With the rate hikes on the horizon, investors can still find a bull market. Cramer looked at the $100B market cap club. These are companies that have market cap of $100B or more in the last 12 months. “Why should we care about these mega-cap stocks? Because unlike an index, the $100B club isn’t selected by anyone. There’s no nominating committee. The only way a company gets its name on this list is by producing years and years of gains. In the last 12 months, this club has seen 15 new members,” said Cramer.

  • DowDupont (NYSE:DWDP) got the market cap of $162B after it split and merged in 2017. “Given the tremendous amount of value Ed Breen created by breaking up the Tyco company back in the day, I am very much a believer in this story,” said Cramer. He would buy the stock.
  • Nvidia (NASDAQ:NVDA) has gone from $15B to $159B in three years. “Ideally, you want to wait so you can get a pullback. And Nvidia does get pullbacks, usually because someone slags it for being up too much,” he added.
  • Nike (NYSE:NKE) reached $100B in 2017. It is due to report earnings soon and the stock has a tendency to drop after earnings which will be an opportunity to buy.
  • Texas Instruments (NYSE:TXN) stands at $112B and is the world’s largest maker of analog chips. “Best of all, this company is a voracious re-purchaser of its own stock. When it gets slammed, you know they’re in there buying it with you.”
  • The largest railroad operator Union Pacific (NYSE:UNP) stands at $145B. The next time the transports pull back, you might want to think about doing some buying of Union Pacific. The company’s got a monster buyback, they’ll be in there with you,” added Cramer.
  • Broadcom (NASDAQ:AVGO) crossed $100B in 2017. They are an Apple supplier and can be tough to own.
  • United Technologies (NYSE:UTX) stands at $102B and China is a major source of growth for them. With the recent trade war, Cramer still thinks CEO Greg Hayes will do the right thing.
  • United Parcel Service (NYSE:UPS) reached $100B last year. Cramer thinks there are better players than them.
  • Netflix (NASDAQ:NFLX) stands at a 52-week high market cap of $165B. “Ideally, I’d wait for a pullback before buying more,” said Cramer.
  • For the remaining companies, Cramer was bullish on Adobe (NASDAQ:ADBE), Abbott Labs (NYSE:ABT), Accenture (NYSE:ACN) on weakness and Salesforce.com (NYSE:CRM) on a pullback. He was bearish on Booking Holdings (NASDAQ:BKNG).

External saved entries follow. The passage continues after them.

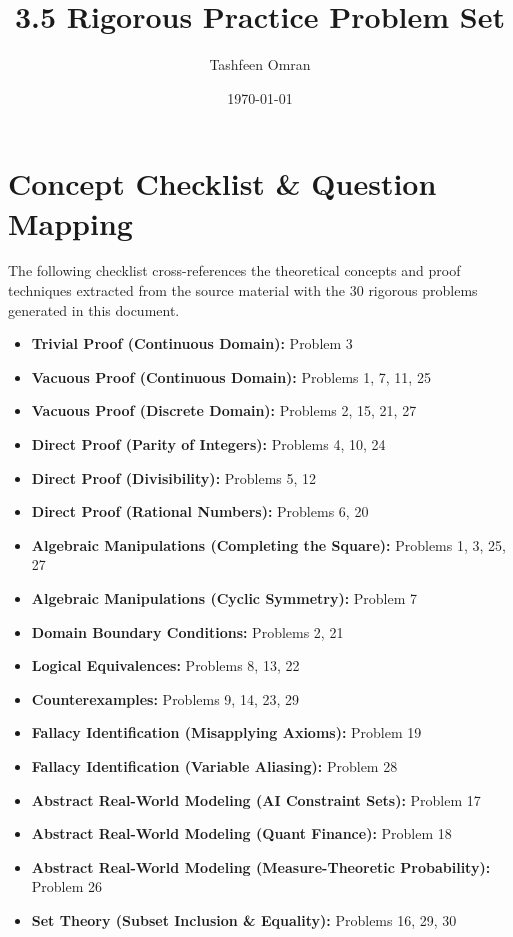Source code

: \documentclass[12pt]{article}
\title{3.5 Rigorous Practice Problem Set}
\author{Tashfeen Omran}
\date{\today}
\begin{document}
\maketitle

\tableofcontents
\newpage

\section{Concept Checklist \& Question Mapping}
\label{sec:checklist_start}
The following checklist cross-references the theoretical concepts and proof techniques extracted from the source material with the 30 rigorous problems generated in this document.

\begin{itemize}
    \item \textbf{Trivial Proof (Continuous Domain):} Problem 3
    \item \textbf{Vacuous Proof (Continuous Domain):} Problems 1, 7, 11, 25
    \item \textbf{Vacuous Proof (Discrete Domain):} Problems 2, 15, 21, 27
    \item \textbf{Direct Proof (Parity of Integers):} Problems 4, 10, 24
    \item \textbf{Direct Proof (Divisibility):} Problems 5, 12
    \item \textbf{Direct Proof (Rational Numbers):} Problems 6, 20
    \item \textbf{Algebraic Manipulations (Completing the Square):} Problems 1, 3, 25, 27
    \item \textbf{Algebraic Manipulations (Cyclic Symmetry):} Problem 7
    \item \textbf{Domain Boundary Conditions:} Problems 2, 21
    \item \textbf{Logical Equivalences:} Problems 8, 13, 22
    \item \textbf{Counterexamples:} Problems 9, 14, 23, 29
    \item \textbf{Fallacy Identification (Misapplying Axioms):} Problem 19
    \item \textbf{Fallacy Identification (Variable Aliasing):} Problem 28
    \item \textbf{Abstract Real-World Modeling (AI Constraint Sets):} Problem 17
    \item \textbf{Abstract Real-World Modeling (Quant Finance):} Problem 18
    \item \textbf{Abstract Real-World Modeling (Measure-Theoretic Probability):} Problem 26
    \item \textbf{Set Theory (Subset Inclusion \& Equality):} Problems 16, 29, 30
\end{itemize}
\end{document}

Viewer calls taken by Cramer

Adamas Pharmaceuticals (NASDAQ:ADMS): It’s a speculative small-cap stock which does poorly in an inflationary environment.

H&R Block (NYSE:HRB): Their last quarter conference call was not good. Cramer prefers Intuit (NASDAQ:INTU).

Canopy Growth (NYSE:CGC): Constellation has a big investment in the company but the stock is up 30% for the year and so Cramer does not want to pound the table to buy.